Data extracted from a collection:
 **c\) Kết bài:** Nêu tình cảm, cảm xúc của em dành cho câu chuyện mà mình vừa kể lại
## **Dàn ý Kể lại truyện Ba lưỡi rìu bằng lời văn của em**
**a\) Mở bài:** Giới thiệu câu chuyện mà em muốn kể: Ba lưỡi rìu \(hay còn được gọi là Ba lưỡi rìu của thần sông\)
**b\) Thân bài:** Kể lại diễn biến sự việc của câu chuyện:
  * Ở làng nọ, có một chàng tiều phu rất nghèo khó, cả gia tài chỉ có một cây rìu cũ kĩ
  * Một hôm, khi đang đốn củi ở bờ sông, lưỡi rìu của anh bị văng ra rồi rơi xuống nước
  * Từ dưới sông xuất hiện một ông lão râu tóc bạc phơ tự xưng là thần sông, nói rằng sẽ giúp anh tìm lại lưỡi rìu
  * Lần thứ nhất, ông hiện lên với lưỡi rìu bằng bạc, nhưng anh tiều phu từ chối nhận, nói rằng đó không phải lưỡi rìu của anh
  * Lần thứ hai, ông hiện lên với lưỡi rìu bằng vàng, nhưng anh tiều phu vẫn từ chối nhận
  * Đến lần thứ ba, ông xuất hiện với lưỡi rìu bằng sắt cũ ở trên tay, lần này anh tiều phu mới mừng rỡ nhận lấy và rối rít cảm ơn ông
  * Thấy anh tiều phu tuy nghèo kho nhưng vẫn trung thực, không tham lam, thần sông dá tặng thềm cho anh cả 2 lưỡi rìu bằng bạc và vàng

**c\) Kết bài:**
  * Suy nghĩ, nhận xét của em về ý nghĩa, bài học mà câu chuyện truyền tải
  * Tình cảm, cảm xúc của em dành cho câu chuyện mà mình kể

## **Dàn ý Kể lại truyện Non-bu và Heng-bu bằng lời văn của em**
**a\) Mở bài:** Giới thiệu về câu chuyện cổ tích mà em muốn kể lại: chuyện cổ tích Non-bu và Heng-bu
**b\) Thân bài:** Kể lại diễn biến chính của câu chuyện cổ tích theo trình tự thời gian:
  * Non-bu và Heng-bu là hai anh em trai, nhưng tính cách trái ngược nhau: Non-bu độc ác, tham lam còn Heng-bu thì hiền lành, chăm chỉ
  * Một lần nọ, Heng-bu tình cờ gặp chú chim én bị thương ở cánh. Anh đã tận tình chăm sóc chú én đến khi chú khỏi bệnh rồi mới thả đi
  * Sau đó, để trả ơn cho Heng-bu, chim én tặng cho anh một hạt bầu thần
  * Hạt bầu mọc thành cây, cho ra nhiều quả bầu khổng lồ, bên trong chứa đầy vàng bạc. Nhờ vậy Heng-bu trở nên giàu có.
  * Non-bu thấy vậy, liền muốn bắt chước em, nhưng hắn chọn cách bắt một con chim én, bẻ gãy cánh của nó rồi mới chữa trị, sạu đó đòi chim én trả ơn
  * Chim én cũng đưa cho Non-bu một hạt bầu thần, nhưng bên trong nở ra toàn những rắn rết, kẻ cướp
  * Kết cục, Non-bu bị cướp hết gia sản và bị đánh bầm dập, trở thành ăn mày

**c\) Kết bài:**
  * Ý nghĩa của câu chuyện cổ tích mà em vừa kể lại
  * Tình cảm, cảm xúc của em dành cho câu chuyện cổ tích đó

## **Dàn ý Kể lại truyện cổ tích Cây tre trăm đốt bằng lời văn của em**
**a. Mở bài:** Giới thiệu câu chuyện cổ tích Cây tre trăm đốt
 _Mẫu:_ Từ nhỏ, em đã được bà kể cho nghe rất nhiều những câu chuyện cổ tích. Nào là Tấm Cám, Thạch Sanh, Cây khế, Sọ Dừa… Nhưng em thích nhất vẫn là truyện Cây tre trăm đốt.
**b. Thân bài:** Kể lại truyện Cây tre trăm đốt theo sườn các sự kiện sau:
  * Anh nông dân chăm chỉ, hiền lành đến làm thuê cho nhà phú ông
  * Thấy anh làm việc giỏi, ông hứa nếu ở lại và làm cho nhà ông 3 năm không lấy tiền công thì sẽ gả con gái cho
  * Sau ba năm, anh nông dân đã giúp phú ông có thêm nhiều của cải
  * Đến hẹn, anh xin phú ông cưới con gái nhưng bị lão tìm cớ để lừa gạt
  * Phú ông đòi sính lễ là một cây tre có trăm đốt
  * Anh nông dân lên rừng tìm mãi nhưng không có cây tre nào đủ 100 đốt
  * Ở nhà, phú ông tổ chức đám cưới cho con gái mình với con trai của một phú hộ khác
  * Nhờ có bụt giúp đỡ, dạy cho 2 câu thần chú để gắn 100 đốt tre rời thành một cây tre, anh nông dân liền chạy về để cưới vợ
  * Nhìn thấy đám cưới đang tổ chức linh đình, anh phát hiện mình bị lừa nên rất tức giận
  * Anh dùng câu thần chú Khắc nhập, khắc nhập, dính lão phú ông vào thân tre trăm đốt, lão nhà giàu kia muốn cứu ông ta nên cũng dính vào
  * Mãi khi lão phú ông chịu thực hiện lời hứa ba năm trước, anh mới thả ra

WHAT TO DO -
Take the line containing "nào đủ 100 đốt" as the start and the last line of the data as the end, and reproduce that range exactly.

WRITTEN ANSWER -
  * Anh nông dân lên rừng tìm mãi nhưng không có cây tre nào đủ 100 đốt
  * Ở nhà, phú ông tổ chức đám cưới cho con gái mình với con trai của một phú hộ khác
  * Nhờ có bụt giúp đỡ, dạy cho 2 câu thần chú để gắn 100 đốt tre rời thành một cây tre, anh nông dân liền chạy về để cưới vợ
  * Nhìn thấy đám cưới đang tổ chức linh đình, anh phát hiện mình bị lừa nên rất tức giận
  * Anh dùng câu thần chú Khắc nhập, khắc nhập, dính lão phú ông vào thân tre trăm đốt, lão nhà giàu kia muốn cứu ông ta nên cũng dính vào
  * Mãi khi lão phú ông chịu thực hiện lời hứa ba năm trước, anh mới thả ra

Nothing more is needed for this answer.